When working with real oceanographic data sets, there are often gaps. One way of handling them is to fill them with NaN, and then write functions that treat NaNs however we desire. For example, we might want calculate the mean of all values that are not NaN. In some such cases, there is already a numpy function to do this type of calculation: numpy now includes `nanmean`

, `nanmax`

, `nanmin`

, `nanargmax`

, `nanargmin`

, `nanstd`

, `nanvar`

, and `nansum`

. The use of NaN as a bad value flag is typical in Matlab code.

Numpy, however, provides an alternative way to handle missing data: the `numpy.ma`

module, with its `MaskedArray`

subclass of the fundamental `numpy.ndarray`

class. There are a few rough edges in `numpy.ma`

, but it has some substantial advantages over relying on NaN, so I use it extensively. It is well supported in Matplotlib, and is used by default in the netCDF4 package.

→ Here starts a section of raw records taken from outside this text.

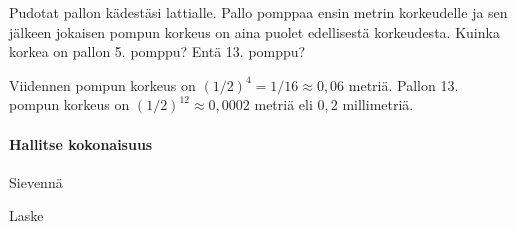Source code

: \begin{tehtavasivu}
    \begin{tehtava}
        Pudotat pallon kädestäsi lattialle. Pallo pomppaa ensin metrin korkeudelle ja sen jälkeen jokaisen pompun korkeus on aina puolet edellisestä korkeudesta. Kuinka korkea on pallon 5. pomppu? Entä 13. pomppu?     
        \begin{vastaus}
        Viidennen pompun korkeus on $(1/2)^4=1/16 \approx 0,06$ metriä. Pallon 13. pompun korkeus on $(1/2)^{12} \approx 0{,}0002$ metriä eli $0,2$ millimetriä.
        \end{vastaus}
\end{tehtava}


\paragraph*{Hallitse kokonaisuus}

\begin{tehtava}
  		Sievennä
        \begin{alakohdatrivi}
 		\end{alakohdatrivi}
        \begin{vastaus}
        \begin{alakohdatrivi}
        \end{alakohdatrivi}
        \end{vastaus}
\end{tehtava}

\begin{tehtava}
  		Laske
        \begin{alakohdatrivi}
 		\end{alakohdatrivi}
        \begin{vastaus}
        \begin{alakohdatrivi}
        \end{alakohdatrivi}
        \end{vastaus}
\end{tehtava}


\end{tehtavasivu}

Advantages of masked arrays include:

- They work with any type of data, not just with floating point.
- They can lead to simpler, more concise code.

Regardless of the degree to which you end up using masked arrays in your own code, you will encounter them, so you need to know at least a few things about them. This notebook barely scratches the surface. For a thorough introduction, see the numpy reference docs for ma. And, of course, check the docstrings directly as you are reading or writing code.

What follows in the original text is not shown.